Data listing =>
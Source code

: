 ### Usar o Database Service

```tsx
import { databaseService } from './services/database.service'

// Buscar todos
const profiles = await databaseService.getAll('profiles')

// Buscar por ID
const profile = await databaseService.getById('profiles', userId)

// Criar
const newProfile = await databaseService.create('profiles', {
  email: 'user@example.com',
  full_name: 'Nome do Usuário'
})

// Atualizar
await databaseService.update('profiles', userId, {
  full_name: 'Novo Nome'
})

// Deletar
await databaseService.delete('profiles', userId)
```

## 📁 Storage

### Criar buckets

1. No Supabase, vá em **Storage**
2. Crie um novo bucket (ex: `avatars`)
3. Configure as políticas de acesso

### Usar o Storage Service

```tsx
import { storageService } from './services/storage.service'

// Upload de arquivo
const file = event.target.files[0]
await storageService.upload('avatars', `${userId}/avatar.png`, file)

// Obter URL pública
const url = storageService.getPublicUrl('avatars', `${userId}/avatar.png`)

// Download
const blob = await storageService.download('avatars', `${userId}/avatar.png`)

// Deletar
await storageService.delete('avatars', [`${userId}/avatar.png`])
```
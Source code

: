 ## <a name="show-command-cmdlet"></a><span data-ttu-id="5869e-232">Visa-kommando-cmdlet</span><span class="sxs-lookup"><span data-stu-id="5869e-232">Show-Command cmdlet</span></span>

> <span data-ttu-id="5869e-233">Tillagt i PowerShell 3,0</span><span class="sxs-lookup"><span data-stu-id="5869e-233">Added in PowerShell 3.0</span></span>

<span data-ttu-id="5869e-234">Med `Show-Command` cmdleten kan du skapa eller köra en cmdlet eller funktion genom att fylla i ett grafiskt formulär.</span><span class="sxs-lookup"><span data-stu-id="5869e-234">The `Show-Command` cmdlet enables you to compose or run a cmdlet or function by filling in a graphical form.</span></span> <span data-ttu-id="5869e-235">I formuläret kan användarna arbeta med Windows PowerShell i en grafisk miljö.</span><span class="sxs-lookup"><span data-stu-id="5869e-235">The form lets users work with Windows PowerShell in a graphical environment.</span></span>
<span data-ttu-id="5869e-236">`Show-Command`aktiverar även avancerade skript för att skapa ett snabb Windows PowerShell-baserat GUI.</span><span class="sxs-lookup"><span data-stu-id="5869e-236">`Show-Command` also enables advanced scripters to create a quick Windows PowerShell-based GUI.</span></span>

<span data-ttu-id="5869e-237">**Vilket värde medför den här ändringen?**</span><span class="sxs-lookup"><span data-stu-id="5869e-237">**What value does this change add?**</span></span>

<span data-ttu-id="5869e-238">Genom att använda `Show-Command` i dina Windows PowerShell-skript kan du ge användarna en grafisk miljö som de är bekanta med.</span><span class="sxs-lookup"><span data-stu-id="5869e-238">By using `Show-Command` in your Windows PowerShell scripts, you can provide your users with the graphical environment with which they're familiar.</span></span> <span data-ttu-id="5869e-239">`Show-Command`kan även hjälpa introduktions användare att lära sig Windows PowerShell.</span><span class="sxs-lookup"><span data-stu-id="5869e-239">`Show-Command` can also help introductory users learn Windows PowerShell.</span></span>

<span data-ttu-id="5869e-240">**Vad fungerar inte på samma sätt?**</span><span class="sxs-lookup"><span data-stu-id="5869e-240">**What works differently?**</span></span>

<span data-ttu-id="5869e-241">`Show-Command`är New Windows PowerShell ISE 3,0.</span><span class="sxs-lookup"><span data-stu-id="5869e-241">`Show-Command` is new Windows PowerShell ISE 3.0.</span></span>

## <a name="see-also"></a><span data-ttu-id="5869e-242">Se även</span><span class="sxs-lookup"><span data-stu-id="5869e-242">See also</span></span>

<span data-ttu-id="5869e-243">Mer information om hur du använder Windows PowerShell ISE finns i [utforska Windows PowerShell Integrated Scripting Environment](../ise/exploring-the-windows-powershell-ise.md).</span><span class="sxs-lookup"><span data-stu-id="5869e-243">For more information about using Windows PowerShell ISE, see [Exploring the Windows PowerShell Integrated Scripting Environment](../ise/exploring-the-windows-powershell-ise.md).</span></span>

Aim of the exercise => Could you copy every line from the records that has "profiles" in it?

Worked solution =>
const profiles = await databaseService.getAll('profiles')
const profile = await databaseService.getById('profiles', userId)
const newProfile = await databaseService.create('profiles', {
await databaseService.update('profiles', userId, {
await databaseService.delete('profiles', userId)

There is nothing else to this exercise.